In 2012, the Contemporary Art Society invited seven UK-based museums to research Eric and Jean Cass’s donation and to pitch to receive clusters of works that complement or enliven their current collections. The museums proposed works by artists including Pablo Picasso,Karel Appel, Michael Craig-Martin, Barbara Hepworth, Joan Miro, Henry Moore, Victor Pasmore, Eduardo Paolozzi, and Niki de Saint-Phalle, to a total of over £4 million.
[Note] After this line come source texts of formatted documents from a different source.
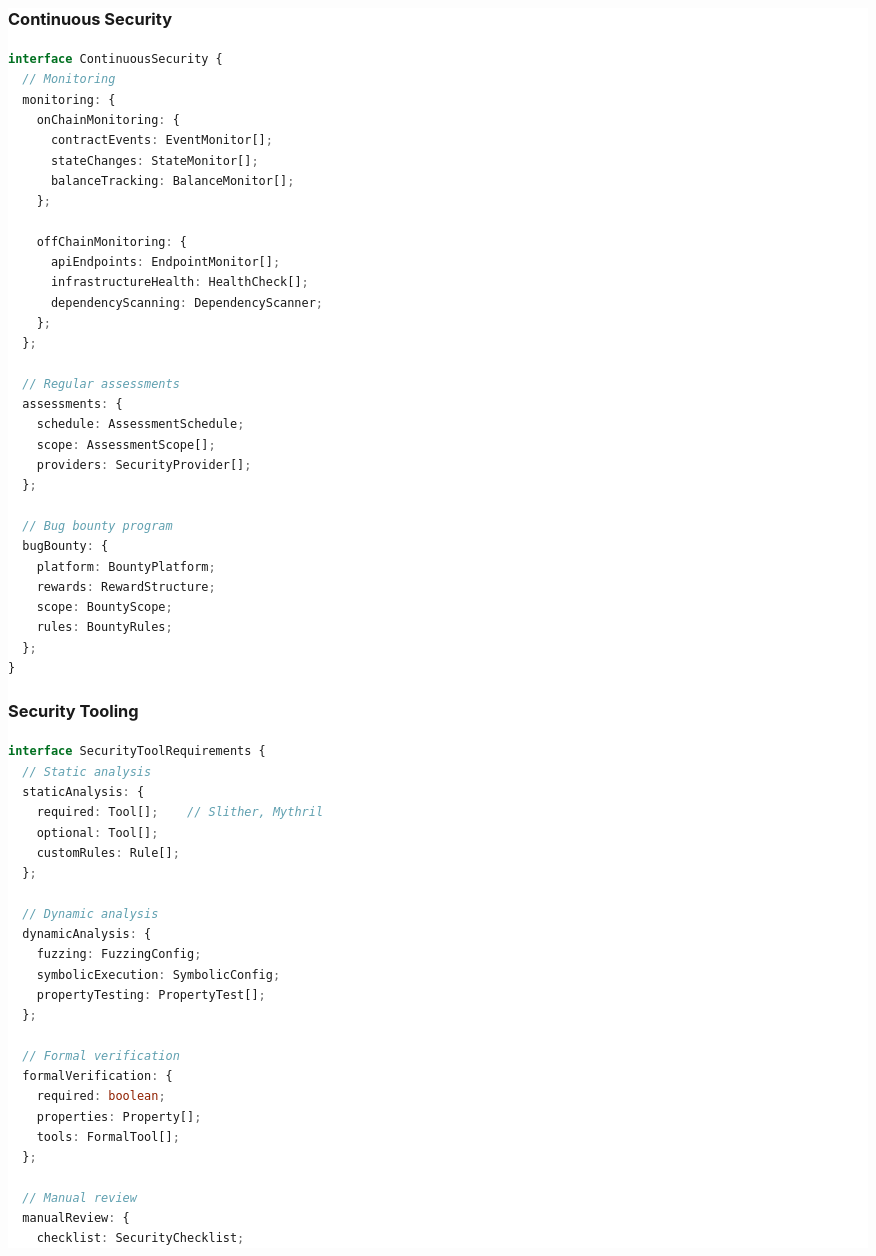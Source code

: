 ### Continuous Security

```typescript
interface ContinuousSecurity {
  // Monitoring
  monitoring: {
    onChainMonitoring: {
      contractEvents: EventMonitor[];
      stateChanges: StateMonitor[];
      balanceTracking: BalanceMonitor[];
    };
    
    offChainMonitoring: {
      apiEndpoints: EndpointMonitor[];
      infrastructureHealth: HealthCheck[];
      dependencyScanning: DependencyScanner;
    };
  };
  
  // Regular assessments
  assessments: {
    schedule: AssessmentSchedule;
    scope: AssessmentScope[];
    providers: SecurityProvider[];
  };
  
  // Bug bounty program
  bugBounty: {
    platform: BountyPlatform;
    rewards: RewardStructure;
    scope: BountyScope;
    rules: BountyRules;
  };
}
```

### Security Tooling

```typescript
interface SecurityToolRequirements {
  // Static analysis
  staticAnalysis: {
    required: Tool[];    // Slither, Mythril
    optional: Tool[];
    customRules: Rule[];
  };
  
  // Dynamic analysis
  dynamicAnalysis: {
    fuzzing: FuzzingConfig;
    symbolicExecution: SymbolicConfig;
    propertyTesting: PropertyTest[];
  };
  
  // Formal verification
  formalVerification: {
    required: boolean;
    properties: Property[];
    tools: FormalTool[];
  };
  
  // Manual review
  manualReview: {
    checklist: SecurityChecklist;
```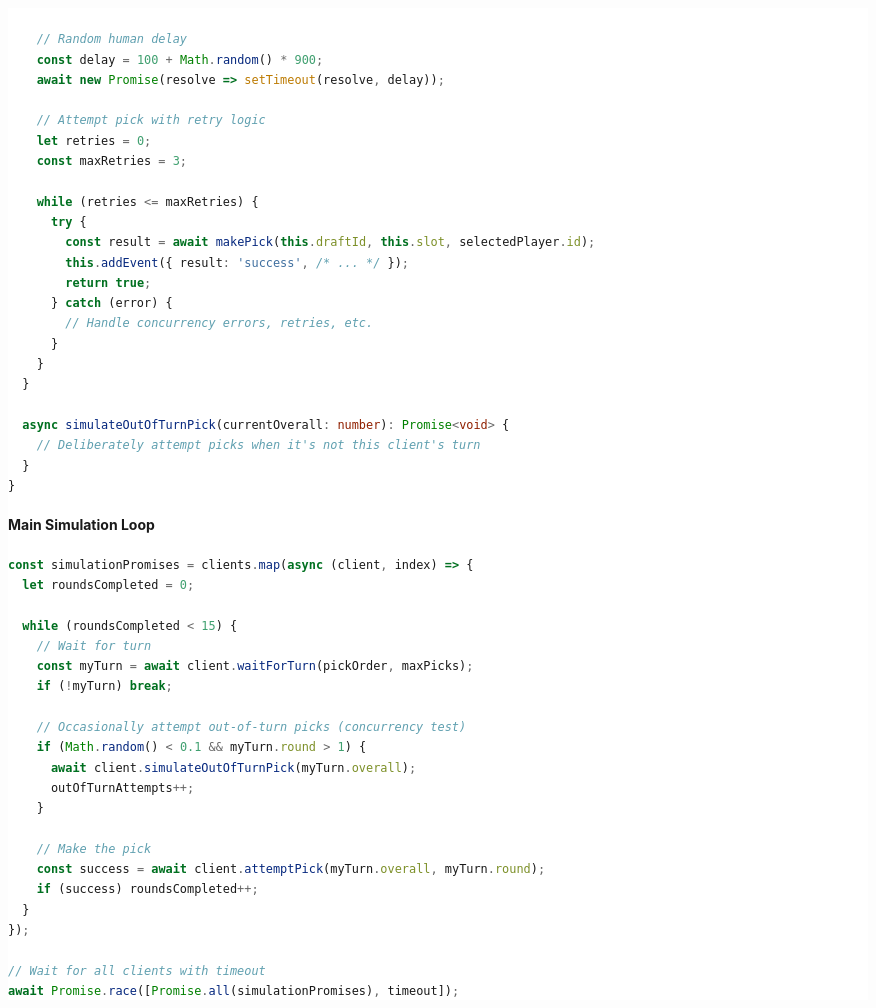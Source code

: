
 ```typescript

    // Random human delay
    const delay = 100 + Math.random() * 900;
    await new Promise(resolve => setTimeout(resolve, delay));

    // Attempt pick with retry logic
    let retries = 0;
    const maxRetries = 3;
    
    while (retries <= maxRetries) {
      try {
        const result = await makePick(this.draftId, this.slot, selectedPlayer.id);
        this.addEvent({ result: 'success', /* ... */ });
        return true;
      } catch (error) {
        // Handle concurrency errors, retries, etc.
      }
    }
  }

  async simulateOutOfTurnPick(currentOverall: number): Promise<void> {
    // Deliberately attempt picks when it's not this client's turn
  }
}
```

#### Main Simulation Loop
```typescript
const simulationPromises = clients.map(async (client, index) => {
  let roundsCompleted = 0;
  
  while (roundsCompleted < 15) {
    // Wait for turn
    const myTurn = await client.waitForTurn(pickOrder, maxPicks);
    if (!myTurn) break;

    // Occasionally attempt out-of-turn picks (concurrency test)
    if (Math.random() < 0.1 && myTurn.round > 1) {
      await client.simulateOutOfTurnPick(myTurn.overall);
      outOfTurnAttempts++;
    }

    // Make the pick
    const success = await client.attemptPick(myTurn.overall, myTurn.round);
    if (success) roundsCompleted++;
  }
});

// Wait for all clients with timeout
await Promise.race([Promise.all(simulationPromises), timeout]);
```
Any works not appropriate for gifting to these primary museums will be sold to benefit the Contemporary Art Society’s Acquisitions scheme or will be gifted to other public collections in the UK.

Paul Hobson, director of the CAS, said the gift was of incalculable cultural value and was an example of “selfless philanthropy”. “Eric and Jean have built their collection with great passion, care and intelligence, always knowing that the works would in time enter public collections where the pleasure they have had privately would be shared with the widest audience nationally,” he said. “Philanthropists who wish to benefit museums outside of London are rare and regional museums struggle to compete with the prestige of London-based institutions who tend to get the pick of the crop. It is typical of this  enlightened couple that they would aspire to benefit audiences no matter where they live.”